5. The composite powder as described in claim 1, characterized in that, The binder comprises 0.1% to 1% of the total mass of the thermoplastic resin powder and the magnetic powder.

6. The composite powder as described in claim 1, characterized in that, The composite powder also includes a dispersing agent, which includes at least one of stearic acid, zinc stearate, and nano-silica.

7. The composite powder as described in claim 6, characterized in that, The dispersing agent comprises 0.01% to 0.1% of the total mass of the thermoplastic resin powder and the magnetic powder.

8. The composite powder as described in claim 1, characterized in that, The thermoplastic resin powder includes at least one of thermoplastic polyurethane powder and styrene-based thermoplastic elastomer powder; And / or, the magnetic powder includes at least one of carbonyl iron powder, iron-cobalt alloy powder, iron-nickel alloy powder, and iron oxide powder; And / or, the adhesive includes at least one of polyvinyl alcohol, polyethylene glycol, and polyvinylpyrrolidone.

9. The method for preparing the composite powder for laser selective sintering according to any one of claims 1 to 8, characterized in that, Includes the following steps: Thermoplastic resin powder and magnetic powder are mixed evenly to obtain a mixed powder.

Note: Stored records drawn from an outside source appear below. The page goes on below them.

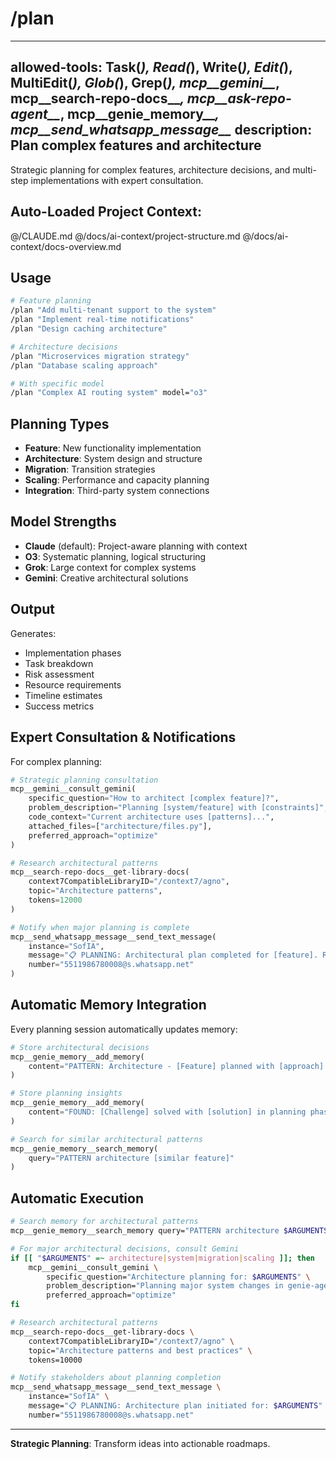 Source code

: # /plan

---
allowed-tools: Task(*), Read(*), Write(*), Edit(*), MultiEdit(*), Glob(*), Grep(*), mcp__gemini__*, mcp__search-repo-docs__*, mcp__ask-repo-agent__*, mcp__genie_memory__*, mcp__send_whatsapp_message__*
description: Plan complex features and architecture
---

Strategic planning for complex features, architecture decisions, and multi-step implementations with expert consultation.

## Auto-Loaded Project Context:
@/CLAUDE.md
@/docs/ai-context/project-structure.md
@/docs/ai-context/docs-overview.md

## Usage

```bash
# Feature planning
/plan "Add multi-tenant support to the system"
/plan "Implement real-time notifications"
/plan "Design caching architecture"

# Architecture decisions
/plan "Microservices migration strategy"
/plan "Database scaling approach"

# With specific model
/plan "Complex AI routing system" model="o3"
```

## Planning Types

- **Feature**: New functionality implementation
- **Architecture**: System design and structure
- **Migration**: Transition strategies
- **Scaling**: Performance and capacity planning
- **Integration**: Third-party system connections

## Model Strengths

- **Claude** (default): Project-aware planning with context
- **O3**: Systematic planning, logical structuring
- **Grok**: Large context for complex systems
- **Gemini**: Creative architectural solutions

## Output

Generates:
- Implementation phases
- Task breakdown
- Risk assessment
- Resource requirements
- Timeline estimates
- Success metrics

## Expert Consultation & Notifications

For complex planning:

```python
# Strategic planning consultation
mcp__gemini__consult_gemini(
    specific_question="How to architect [complex feature]?",
    problem_description="Planning [system/feature] with [constraints]",
    code_context="Current architecture uses [patterns]...",
    attached_files=["architecture/files.py"],
    preferred_approach="optimize"
)

# Research architectural patterns
mcp__search-repo-docs__get-library-docs(
    context7CompatibleLibraryID="/context7/agno",
    topic="Architecture patterns",
    tokens=12000
)

# Notify when major planning is complete
mcp__send_whatsapp_message__send_text_message(
    instance="SofIA",
    message="📋 PLANNING: Architectural plan completed for [feature]. Ready for implementation review.",
    number="5511986780008@s.whatsapp.net"
)
```

## Automatic Memory Integration

Every planning session automatically updates memory:

```python
# Store architectural decisions
mcp__genie_memory__add_memory(
    content="PATTERN: Architecture - [Feature] planned with [approach] using [technologies] #architecture"
)

# Store planning insights
mcp__genie_memory__add_memory(
    content="FOUND: [Challenge] solved with [solution] in planning phase #planning"
)

# Search for similar architectural patterns
mcp__genie_memory__search_memory(
    query="PATTERN architecture [similar feature]"
)
```

## Automatic Execution

```bash
# Search memory for architectural patterns
mcp__genie_memory__search_memory query="PATTERN architecture $ARGUMENTS"

# For major architectural decisions, consult Gemini
if [[ "$ARGUMENTS" =~ architecture|system|migration|scaling ]]; then
    mcp__gemini__consult_gemini \
        specific_question="Architecture planning for: $ARGUMENTS" \
        problem_description="Planning major system changes in genie-agents" \
        preferred_approach="optimize"
fi

# Research architectural patterns
mcp__search-repo-docs__get-library-docs \
    context7CompatibleLibraryID="/context7/agno" \
    topic="Architecture patterns and best practices" \
    tokens=10000

# Notify stakeholders about planning completion
mcp__send_whatsapp_message__send_text_message \
    instance="SofIA" \
    message="📋 PLANNING: Architecture plan initiated for: $ARGUMENTS" \
    number="5511986780008@s.whatsapp.net"
```

---

**Strategic Planning**: Transform ideas into actionable roadmaps.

Then, a binder solution is sprayed into the mixed powder, granulated, and dried to obtain a composite powder for laser selective sintering.

10. The preparation method according to claim 9, characterized in that, The adhesive solution consists of an adhesive and a solvent, wherein the solvent comprises 1% to 5% of the total mass of the thermoplastic resin powder and the magnetic powder.